### INSTRUCTIONS FOR THE TASK
Copy each line of the records exactly, stopping only after the line that contains "- x/y if absolute" has been written, and leave pictures out.

(Rendered images with source text)
______________________________

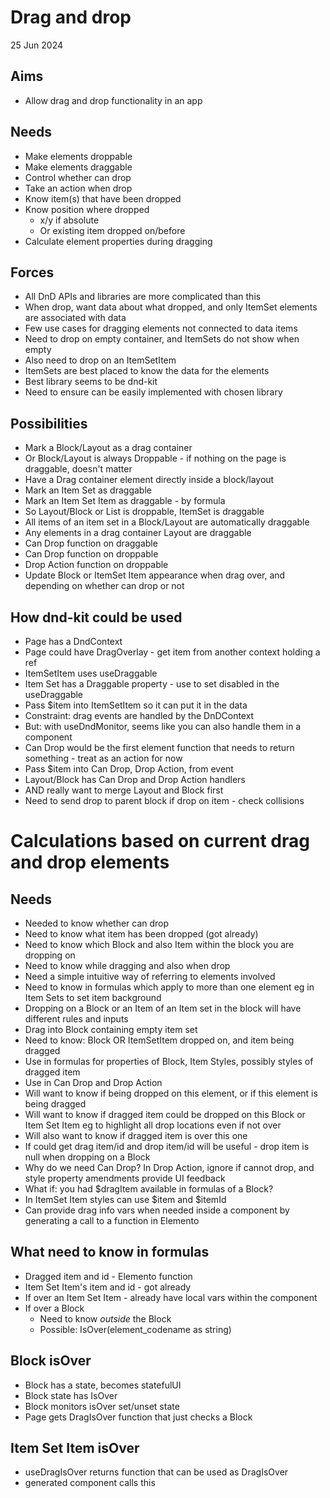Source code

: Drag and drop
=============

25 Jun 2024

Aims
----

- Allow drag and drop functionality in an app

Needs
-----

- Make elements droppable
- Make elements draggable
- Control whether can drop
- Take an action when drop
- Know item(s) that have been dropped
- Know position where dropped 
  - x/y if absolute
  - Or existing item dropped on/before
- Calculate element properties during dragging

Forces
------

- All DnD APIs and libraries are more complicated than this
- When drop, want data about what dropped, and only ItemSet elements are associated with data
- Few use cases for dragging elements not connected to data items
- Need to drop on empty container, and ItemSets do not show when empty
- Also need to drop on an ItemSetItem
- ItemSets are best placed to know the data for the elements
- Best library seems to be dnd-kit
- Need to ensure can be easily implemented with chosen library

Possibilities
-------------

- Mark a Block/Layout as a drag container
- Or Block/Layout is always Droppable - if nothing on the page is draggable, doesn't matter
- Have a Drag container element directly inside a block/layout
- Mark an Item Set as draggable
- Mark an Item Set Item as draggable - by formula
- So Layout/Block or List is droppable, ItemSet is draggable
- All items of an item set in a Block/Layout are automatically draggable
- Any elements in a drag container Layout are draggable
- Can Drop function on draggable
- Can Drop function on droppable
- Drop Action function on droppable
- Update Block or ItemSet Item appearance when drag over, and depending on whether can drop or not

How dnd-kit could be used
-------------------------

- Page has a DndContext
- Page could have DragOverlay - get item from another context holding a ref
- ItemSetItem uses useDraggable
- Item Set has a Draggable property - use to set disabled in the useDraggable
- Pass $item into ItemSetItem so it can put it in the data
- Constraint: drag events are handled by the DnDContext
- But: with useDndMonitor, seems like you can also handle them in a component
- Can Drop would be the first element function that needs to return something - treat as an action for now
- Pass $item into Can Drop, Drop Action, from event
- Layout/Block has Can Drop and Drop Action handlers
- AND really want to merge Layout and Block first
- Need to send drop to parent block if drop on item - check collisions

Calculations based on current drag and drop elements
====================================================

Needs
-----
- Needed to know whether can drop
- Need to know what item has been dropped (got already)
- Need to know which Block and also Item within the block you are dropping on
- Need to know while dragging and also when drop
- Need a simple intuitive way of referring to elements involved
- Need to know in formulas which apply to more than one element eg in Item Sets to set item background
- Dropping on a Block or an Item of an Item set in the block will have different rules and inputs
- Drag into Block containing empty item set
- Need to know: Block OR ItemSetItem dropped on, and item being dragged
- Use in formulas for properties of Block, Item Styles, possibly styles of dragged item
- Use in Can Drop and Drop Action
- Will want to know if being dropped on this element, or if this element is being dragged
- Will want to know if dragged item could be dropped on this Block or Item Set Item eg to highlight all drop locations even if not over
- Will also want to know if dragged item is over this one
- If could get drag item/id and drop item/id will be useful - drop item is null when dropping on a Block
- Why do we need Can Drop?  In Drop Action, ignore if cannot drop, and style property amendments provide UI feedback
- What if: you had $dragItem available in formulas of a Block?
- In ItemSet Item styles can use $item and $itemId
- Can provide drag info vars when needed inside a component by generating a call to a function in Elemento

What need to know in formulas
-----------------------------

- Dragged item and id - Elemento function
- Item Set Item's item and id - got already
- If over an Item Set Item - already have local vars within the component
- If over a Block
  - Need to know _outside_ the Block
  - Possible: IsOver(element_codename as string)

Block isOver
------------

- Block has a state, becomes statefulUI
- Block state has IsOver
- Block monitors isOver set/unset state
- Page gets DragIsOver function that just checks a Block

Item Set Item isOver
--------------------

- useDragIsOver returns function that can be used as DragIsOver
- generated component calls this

______________________________

### RESPONSE FOR THIS EXERCISE
Source code

: Drag and drop
=============

25 Jun 2024

Aims
----

- Allow drag and drop functionality in an app

Needs
-----

- Make elements droppable
- Make elements draggable
- Control whether can drop
- Take an action when drop
- Know item(s) that have been dropped
- Know position where dropped 
  - x/y if absolute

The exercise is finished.